My function might look something like this:

two_group_resample_diff = function(x, n_1, n_2) {...}

  • I’ll let you fill in the code.

Hint: Should your resampling function use sampling with, or without replacement?

Here’s a typical output of my implementation:

set.seed(54321)
two_group_resample_diff(dat_pen$flipper_length_mm, 68, 152)
## [1] 2.123452

Resampling experiment

If I ran this function many times, how often would I see a mean difference greater than diff_observed?

I’ll try it 200 times:

n = 200
mean_differences = c()
for (i in 1:n)
{
  mean_differences = c(
    mean_differences,
    two_group_resample_diff(dat_pen$flipper_length_mm, 68, 152)
  )
}
hist(mean_differences)

sum(abs(mean_differences) >= diff_observed)
## [1] 0

I didn’t see any differences as extreme as what was in the real data.
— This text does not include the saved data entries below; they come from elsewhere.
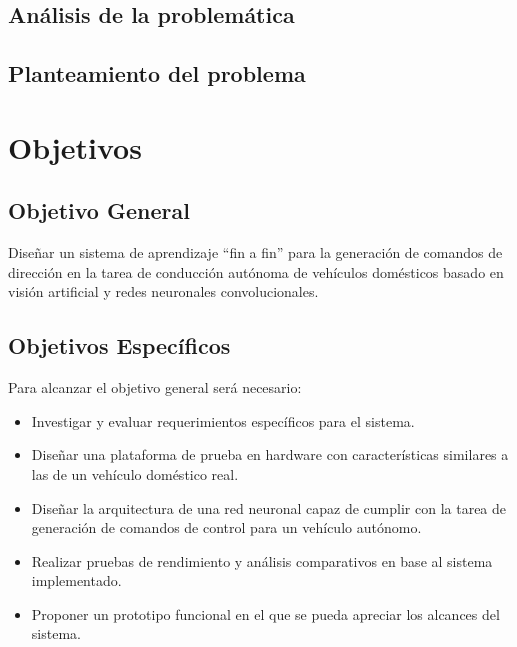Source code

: \documentclass[12pt,letterpaper]{article}
\begin{document}
\subsection{Análisis de la problemática}


\subsection{Planteamiento del problema}


\section{Objetivos}
\subsection{Objetivo General}

Diseñar un sistema de aprendizaje “fin a fin” para la generación de comandos de 
dirección en la tarea de conducción autónoma de vehículos domésticos basado en 
visión artificial y redes neuronales convolucionales.

\subsection{Objetivos Específicos}
Para alcanzar el objetivo general será necesario:

\begin{itemize}
    \item Investigar y evaluar requerimientos específicos para el sistema.
    \item Diseñar una plataforma de prueba en hardware con características similares a las de un vehículo doméstico real.
    \item Diseñar la arquitectura de una red neuronal capaz de cumplir con la tarea de generación de comandos 
    de control para un vehículo autónomo.
    \item Realizar pruebas de rendimiento y análisis comparativos en base al sistema implementado.
    \item Proponer un prototipo funcional en el que se pueda apreciar los alcances del sistema.
\end{itemize}
\end{document}
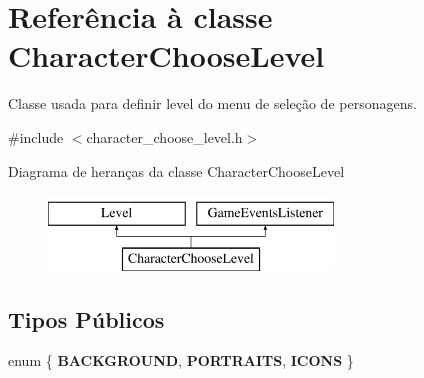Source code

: \hypertarget{classCharacterChooseLevel}{}\section{Referência à classe Character\+Choose\+Level}
\label{classCharacterChooseLevel}


Classe usada para definir level do menu de seleção de personagens.  




{\ttfamily \#include $<$character\+\_\+choose\+\_\+level.\+h$>$}

Diagrama de heranças da classe Character\+Choose\+Level\begin{figure}[H]
\begin{center}
\leavevmode
\includegraphics[height=2.000000cm]{classCharacterChooseLevel}
\end{center}
\end{figure}
\subsection*{Tipos Públicos}
\begin{DoxyCompactItemize}
\item 
\mbox{\label{classCharacterChooseLevel_a88404336608984c1a3d735e6d5ebd5cf}} 
enum \{ {\bfseries B\+A\+C\+K\+G\+R\+O\+U\+ND}, 
{\bfseries P\+O\+R\+T\+R\+A\+I\+TS}, 
{\bfseries I\+C\+O\+NS}
 \}
\end{DoxyCompactItemize}
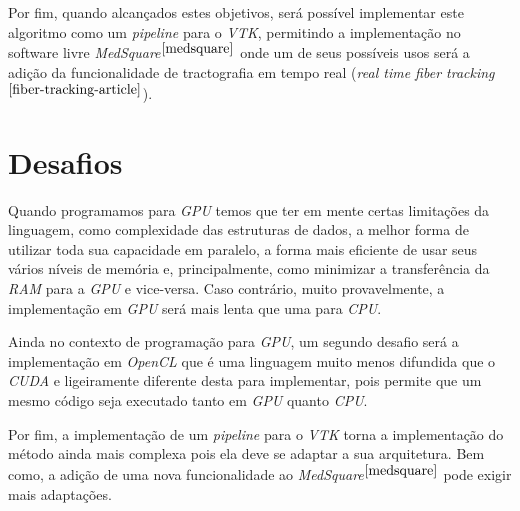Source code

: Por fim, quando alcançados estes objetivos, será possível implementar este algoritmo como um \textit{pipeline} para o \textit{VTK}, permitindo a implementação no software livre \textit{MedSquare}$^{\ref{medsquare}}$ onde um de seus possíveis usos será a adição da funcionalidade de tractografia em tempo real (\textit{real time fiber tracking}$^{\ref{fiber-tracking-article}}$).

\newpage
\section{Desafios}
Quando programamos para \textit{GPU} temos que ter em mente certas limitações da linguagem, como complexidade das estruturas de dados, a melhor forma de utilizar toda sua capacidade em paralelo, a forma mais eficiente de usar seus vários níveis de memória e, principalmente, como minimizar a transferência da \textit{RAM} para a \textit{GPU} e vice-versa. Caso contrário, muito provavelmente, a implementação em \textit{GPU} será mais lenta que uma para \textit{CPU}.

Ainda no contexto de programação para \textit{GPU}, um segundo desafio será a implementação em \textit{OpenCL} que é uma linguagem muito menos difundida que o \textit{CUDA} e ligeiramente diferente desta para implementar, pois permite que um mesmo código seja executado tanto em \textit{GPU} quanto \textit{CPU}.

Por fim, a implementação de um \textit{pipeline} para o \textit{VTK} torna a implementação do método ainda mais complexa pois ela deve se adaptar a sua arquitetura. Bem como, a adição de uma nova funcionalidade ao \textit{MedSquare}$^{\ref{medsquare}}$ pode exigir mais adaptações.
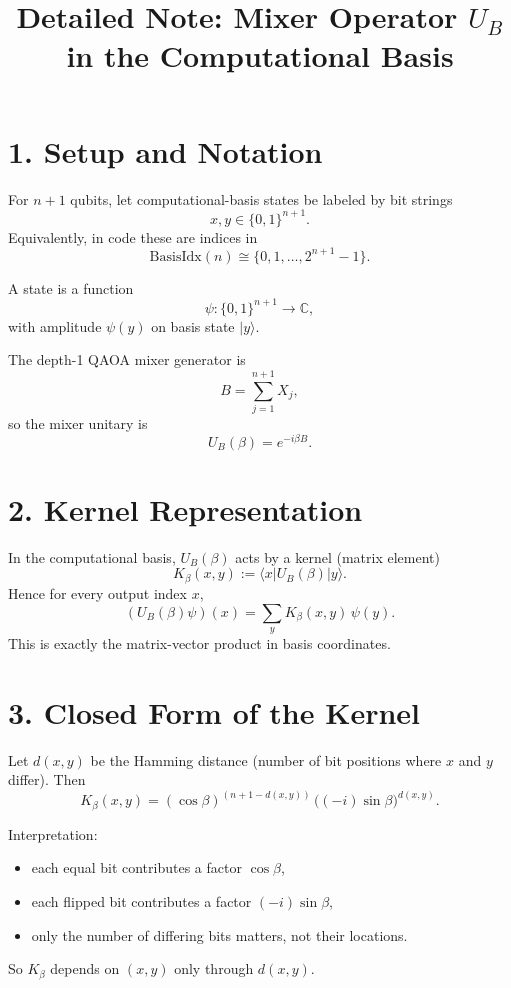 \documentclass[11pt]{article}
\title{Detailed Note: Mixer Operator $U_B$ in the Computational Basis}
\author{}
\date{}
\begin{document}
	\maketitle
	
	\section*{1. Setup and Notation}
	For $n+1$ qubits, let computational-basis states be labeled by bit strings
	\[
	x,y \in \{0,1\}^{n+1}.
	\]
	Equivalently, in code these are indices in
	\[
	\mathrm{BasisIdx}(n) \cong \{0,1,\dots,2^{n+1}-1\}.
	\]
	
	A state is a function
	\[
	\psi : \{0,1\}^{n+1} \to \mathbb{C},
	\]
	with amplitude $\psi(y)$ on basis state $|y\rangle$.
	
	The depth-1 QAOA mixer generator is
	\[
	B = \sum_{j=1}^{n+1} X_j,
	\]
	so the mixer unitary is
	\[
	U_B(\beta) = e^{-i\beta B}.
	\]
	
	\section*{2. Kernel Representation}
	In the computational basis, $U_B(\beta)$ acts by a kernel (matrix element)
	\[
	K_\beta(x,y) := \langle x|U_B(\beta)|y\rangle.
	\]
	Hence for every output index $x$,
	\begin{equation}
	(U_B(\beta)\psi)(x) = \sum_{y} K_\beta(x,y)\,\psi(y).
	\label{eq:kernel-action}
	\end{equation}
	This is exactly the matrix-vector product in basis coordinates.
	
	\section*{3. Closed Form of the Kernel}
	Let $d(x,y)$ be the Hamming distance (number of bit positions where $x$ and $y$ differ). Then
	\begin{equation}
	K_\beta(x,y)
	= (\cos\beta)^{(n+1-d(x,y))}\,\bigl((-i)\sin\beta\bigr)^{d(x,y)}.
	\label{eq:kernel-closed-form}
	\end{equation}
	
	Interpretation:
	\begin{itemize}
		\item each equal bit contributes a factor $\cos\beta$,
		\item each flipped bit contributes a factor $(-i)\sin\beta$,
		\item only the number of differing bits matters, not their locations.
	\end{itemize}
	So $K_\beta$ depends on $(x,y)$ only through $d(x,y)$.
	
\end{document}
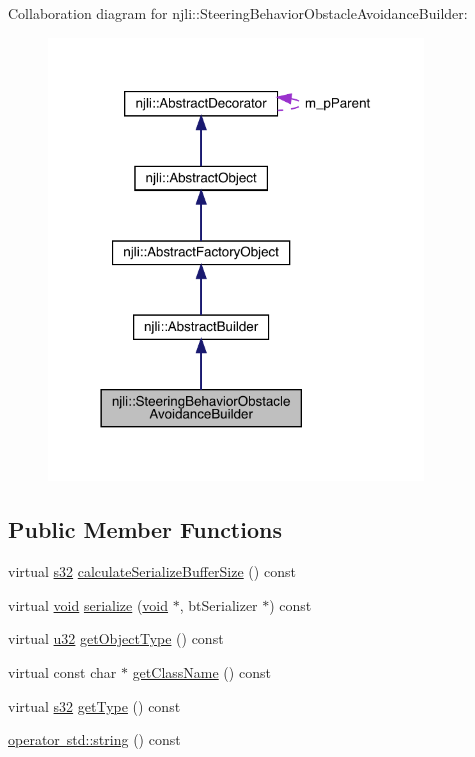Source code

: Collaboration diagram for njli\+:\+:Steering\+Behavior\+Obstacle\+Avoidance\+Builder\+:\nopagebreak
\begin{figure}[H]
\begin{center}
\leavevmode
\includegraphics[width=282pt]{classnjli_1_1_steering_behavior_obstacle_avoidance_builder__coll__graph}
\end{center}
\end{figure}
\subsection*{Public Member Functions}
\begin{DoxyCompactItemize}
\item 
virtual \mbox{\hyperlink{_util_8h_aa62c75d314a0d1f37f79c4b73b2292e2}{s32}} \mbox{\hyperlink{classnjli_1_1_steering_behavior_obstacle_avoidance_builder_a893a6e8acffb0e70a142f7a339f77668}{calculate\+Serialize\+Buffer\+Size}} () const
\item 
virtual \mbox{\hyperlink{_thread_8h_af1e856da2e658414cb2456cb6f7ebc66}{void}} \mbox{\hyperlink{classnjli_1_1_steering_behavior_obstacle_avoidance_builder_a13ef8e5066f276bb2ef1d14cf85234f7}{serialize}} (\mbox{\hyperlink{_thread_8h_af1e856da2e658414cb2456cb6f7ebc66}{void}} $\ast$, bt\+Serializer $\ast$) const
\item 
virtual \mbox{\hyperlink{_util_8h_a10e94b422ef0c20dcdec20d31a1f5049}{u32}} \mbox{\hyperlink{classnjli_1_1_steering_behavior_obstacle_avoidance_builder_a8dc9e8fb3607fadbcda02aec50d0a94d}{get\+Object\+Type}} () const
\item 
virtual const char $\ast$ \mbox{\hyperlink{classnjli_1_1_steering_behavior_obstacle_avoidance_builder_a993b8b48be00564264eee0e58bd0bbd6}{get\+Class\+Name}} () const
\item 
virtual \mbox{\hyperlink{_util_8h_aa62c75d314a0d1f37f79c4b73b2292e2}{s32}} \mbox{\hyperlink{classnjli_1_1_steering_behavior_obstacle_avoidance_builder_a3ebfe2578e02d2d3384c4fe9a8da77dd}{get\+Type}} () const
\item 
\mbox{\hyperlink{classnjli_1_1_steering_behavior_obstacle_avoidance_builder_a3b201a2ae4dc678d0b9948ef4ce9abd5}{operator std\+::string}} () const
\end{DoxyCompactItemize}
You should try to re-run the code with 2000 simulations to see if you observe any differences greater than 5.8.

  • Are these simulation results consistent with the t-test?

Retrieving named elements

We’ve used the dollar sign to retrieve subsets of data.frames.
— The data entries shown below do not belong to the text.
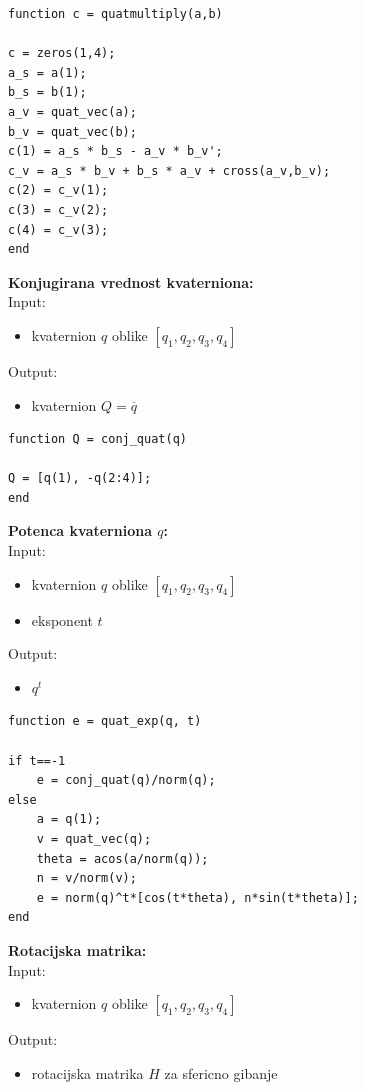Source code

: \documentclass[12pt,a4paper,twoside]{article}
\theoremstyle{definition} %
\theoremstyle{plain} %
\numberwithin{equation}{section}  %
\begin{document}
\begin{lstlisting}[caption = {quatmultiply}]
function c = quatmultiply(a,b)

c = zeros(1,4);
a_s = a(1);
b_s = b(1);
a_v = quat_vec(a);
b_v = quat_vec(b);
c(1) = a_s * b_s - a_v * b_v';
c_v = a_s * b_v + b_s * a_v + cross(a_v,b_v);
c(2) = c_v(1);
c(3) = c_v(2);
c(4) = c_v(3);
end
\end{lstlisting}

\textbf{Konjugirana vrednost kvaterniona:}\\
Input:
\begin{itemize}
\item kvaternion $q$ oblike $[q_1,q_2,q_3,q_4]$
\end{itemize}
Output:
\begin{itemize}
\item kvaternion $Q = \overline{q}$
\end{itemize}

\begin{lstlisting}[caption = {conj\_quat}]
function Q = conj_quat(q)

Q = [q(1), -q(2:4)];
end
\end{lstlisting}


\vspace{0.5cm}
\textbf{Potenca kvaterniona $q$:}\\
Input:
\begin{itemize}
\item kvaternion $q$ oblike $[q_1,q_2,q_3,q_4]$
\item eksponent $t$
\end{itemize}
Output:
\begin{itemize}
\item $q^t$
\end{itemize}
\begin{lstlisting}[caption = {quat\_exp}]
function e = quat_exp(q, t)

if t==-1
    e = conj_quat(q)/norm(q);
else
    a = q(1);
    v = quat_vec(q);
    theta = acos(a/norm(q));
    n = v/norm(v);
    e = norm(q)^t*[cos(t*theta), n*sin(t*theta)];
end
\end{lstlisting}

\vspace{1cm}

\textbf{Rotacijska matrika:}\\
Input:
\begin{itemize}
\item kvaternion $q$ oblike $[q_1,q_2,q_3,q_4]$
\end{itemize}
Output: 
\begin{itemize}
\item rotacijska matrika $H$ za sfericno gibanje
\end{itemize}
\end{document}
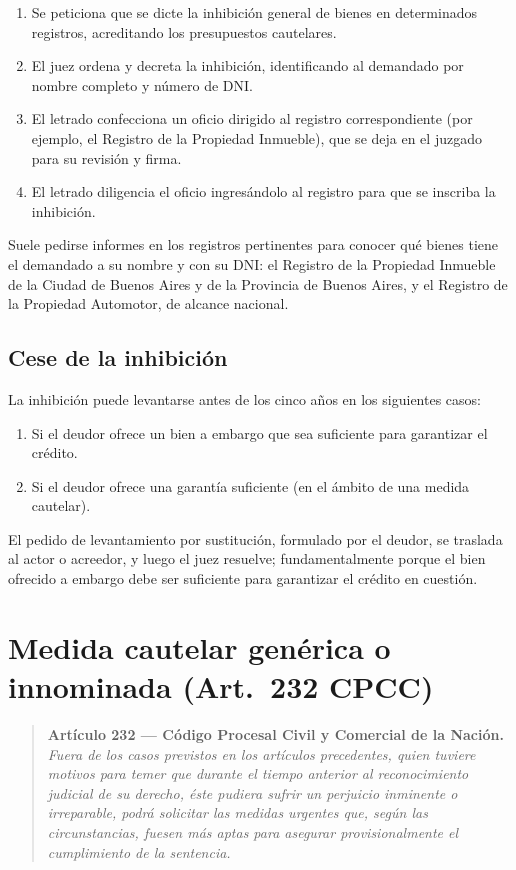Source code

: \documentclass[12pt,oneside]{book}
\begin{document}
\begin{enumerate}
    \item Se peticiona que se dicte la inhibición general de bienes en determinados registros, acreditando los presupuestos cautelares.
    \item El juez ordena y decreta la inhibición, identificando al demandado por nombre completo y número de DNI.
    \item El letrado confecciona un oficio dirigido al registro correspondiente (por ejemplo, el Registro de la Propiedad Inmueble), que se deja en el juzgado para su revisión y firma.
    \item El letrado diligencia el oficio ingresándolo al registro para que se inscriba la inhibición.
\end{enumerate}

Suele pedirse informes en los registros pertinentes para conocer qué bienes tiene el demandado a su nombre y con su DNI: el Registro de la Propiedad Inmueble de la Ciudad de Buenos Aires y de la Provincia de Buenos Aires, y el Registro de la Propiedad Automotor, de alcance nacional.

\subsection{Cese de la inhibición}

La inhibición puede levantarse antes de los cinco años en los siguientes casos:

\begin{enumerate}
    \item Si el deudor ofrece un bien a embargo que sea suficiente para garantizar el crédito.
    \item Si el deudor ofrece una garantía suficiente (en el ámbito de una medida cautelar).
\end{enumerate}

El pedido de levantamiento por sustitución, formulado por el deudor, se traslada al actor o acreedor, y luego el juez resuelve; fundamentalmente porque el bien ofrecido a embargo debe ser suficiente para garantizar el crédito en cuestión.

\section{Medida cautelar genérica o innominada (Art.~232 CPCC)}

\begin{quote}
\small
\textbf{Artículo 232 --- Código Procesal Civil y Comercial de la Nación.} \textit{Fuera de los casos previstos en los artículos precedentes, quien tuviere motivos para temer que durante el tiempo anterior al reconocimiento judicial de su derecho, éste pudiera sufrir un perjuicio inminente o irreparable, podrá solicitar las medidas urgentes que, según las circunstancias, fuesen más aptas para asegurar provisionalmente el cumplimiento de la sentencia.}
\end{quote}
\end{document}
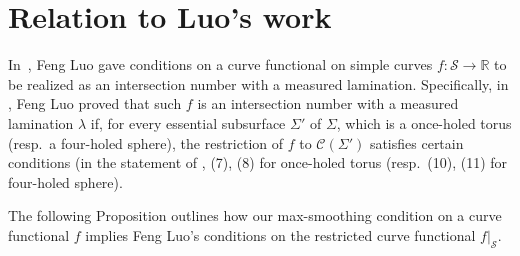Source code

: \section{Relation to Luo's work}
\label{sec:luo}
In~\cite{Lu10}, Feng Luo gave conditions on a curve functional on simple curves $f \colon \mathcal{S} \to \mathbb{R}$ to be realized as an intersection number with a measured lamination.
Specifically, in \cite[Theorem~5.1]{Lu10}, Feng Luo proved that such
$f$ is an intersection number with a measured lamination $\lambda$ if, for every essential subsurface $\Sigma'$ of $\Sigma$, which is a once-holed torus (resp.\ a four-holed sphere), the restriction of $f$ to $\mathcal{C}(\Sigma')$ satisfies certain conditions (in the statement of \cite[Theorem~5.1]{Lu10}, (7), (8) for once-holed torus (resp.\ (10), (11) for four-holed sphere).

The following Proposition outlines how our max-smoothing condition on a curve functional $f$ implies Feng Luo's conditions on the restricted curve functional $f|_{\mathcal{S}}$.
It can also be useful with different types of objects.

We saved the t-test output to an object:

t_test = t.test(flipper_shuffled ~ dat_pen$species)
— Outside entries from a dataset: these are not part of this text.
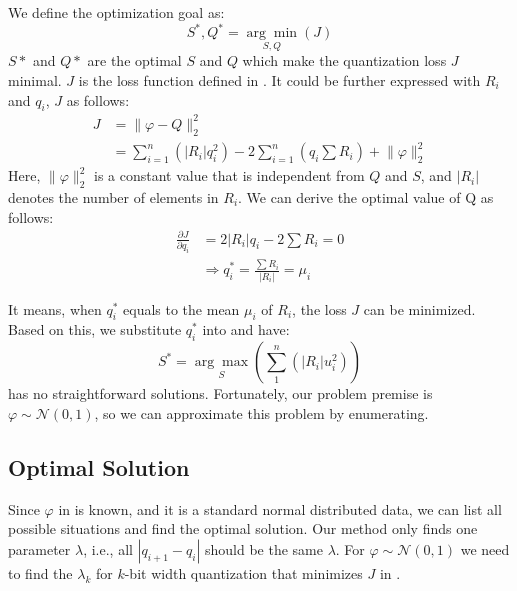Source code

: We define the optimization goal as:
\begin{equation}
    S^*,Q^*=\underset{S,Q}{\arg\min}(J)
\end{equation}
$S*$ and $Q*$ are the optimal $S$ and $Q$ which make the quantization loss $J$ minimal. $J$ is the loss function defined in .
It could be further expressed with $R_i$ and $q_i$, $J$ as follows:
\begin{align}
\label{eqn:analysis_loss}
        J&=\lVert \varphi-Q \rVert_2^2\nonumber\\
        &=\sum_{i=1}^n(|R_i|q_i^2)-2\sum_{i=1}^n(q_i\sum R_i)+\lVert\varphi\rVert_2^2
\end{align}
Here, $\lVert\varphi\rVert_2^2$ is a constant value that is independent from $Q$ and $S$, and $|R_i|$ denotes the number of elements in $R_i$.
We can derive the optimal value of Q as follows:
\begin{align}
    \frac{\partial J}{\partial{q_i}}&=2|R_i|q_i-2\sum{R_i}=0\nonumber\\
    &\Longrightarrow q_i^*=\frac{\sum{R_i}}{|R_i|}=\mu_i
\end{align}

It means, when $q_i^*$ equals to the mean $\mu_i$ of $R_i$, the loss $J$ can be minimized. Based on this, we substitute $q_i^*$ into  and have:
\begin{equation}
\label{eqn:analysis_C}
    S^*=\underset{S}{\arg\max}(\sum_{1}^{n}(|R_i|u_i^2))
\end{equation}
 has no straightforward solutions. Fortunately, our problem premise is $\varphi\sim \mathcal{N}(0,1)$, so we can approximate this problem by enumerating.

\subsection{Optimal Solution}
Since $\varphi$ in  is known, and it is a standard normal distributed data, we can list all possible situations and find the optimal solution. Our method only finds one parameter $\lambda$, i.e., all $|q_{i+1}-q_{i}|$ should be the same $\lambda$. For $\varphi\sim \mathcal{N}(0,1)$ we need to find the $\lambda_k$ for $k$-bit width quantization that minimizes $J$ in .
Then we can use str() to examine what the object contains:

str(t_test)
## List of 10
##  $ statistic  : Named num 1.32
##   ..- attr(*, "names")= chr "t"
##  $ parameter  : Named num 132
##   ..- attr(*, "names")= chr "df"
##  $ p.value    : num 0.189
##  $ conf.int   : num [1:2] -0.686 3.439
##   ..- attr(*, "conf.level")= num 0.95
##  $ estimate   : Named num [1:2] 192 191
##   ..- attr(*, "names")= chr [1:2] "mean in group Adelie" "mean in group Chinstrap"
##  $ null.value : Named num 0
##   ..- attr(*, "names")= chr "difference in means between group Adelie and group Chinstrap"
##  $ stderr     : num 1.04
##  $ alternative: chr "two.sided"
##  $ method     : chr "Welch Two Sample t-test"
##  $ data.name  : chr "flipper_shuffled by dat_pen$species"
##  - attr(*, "class")= chr "htest"

There’s an item called estimate. We can access elements of most objects with the dollar sign:

t_test$estimate
##    mean in group Adelie mean in group Chinstrap 
##                192.1974                190.8209

This method doesn’t work for all objects in R, but it is often helpful to use the str() function to see what an object contains and the dollar sign to retrieve items of interest.

The structure of objects in R is complicated, but if you are interested here are a couple of resources

https://techvidvan.com/tutorials/r-object-oriented-programming/

http://adv-r.had.co.nz/S4.html

Lab Questions

Q1 Sample Standard Error Function

Recall your sse_mean() function. Your function should accept a single numeric vector and return a numeric value:

# Function template
sse_mean = function(x)
{
  
  # ... your code here ...
  
  return(sse)  
}

You can compare your results to these to make sure that your standard error function is working correctly:

sse_mean(penguins$body_mass_g)
sse_mean(mtcars$mpg)
## [1] 43.36473
## [1] 1.065424
  • Q1 (3 pts.): Show the R code you used to define your sse_mean() function. Include the following line before your function definition:
rm(list = ls())

and the following two test lines after your function:

sse_mean(penguins$body_mass_g)
sse_mean(mtcars$mpg)

Q2-3 Two Group Resampling

Your two_group_resample_diff() function should accept three arguments:

  1. x: A numeric vector
  2. n_1: The number of values (with replacement) to take from x for the first group.
  3. n_2: The number of values (with replacement) to take from x for the second group.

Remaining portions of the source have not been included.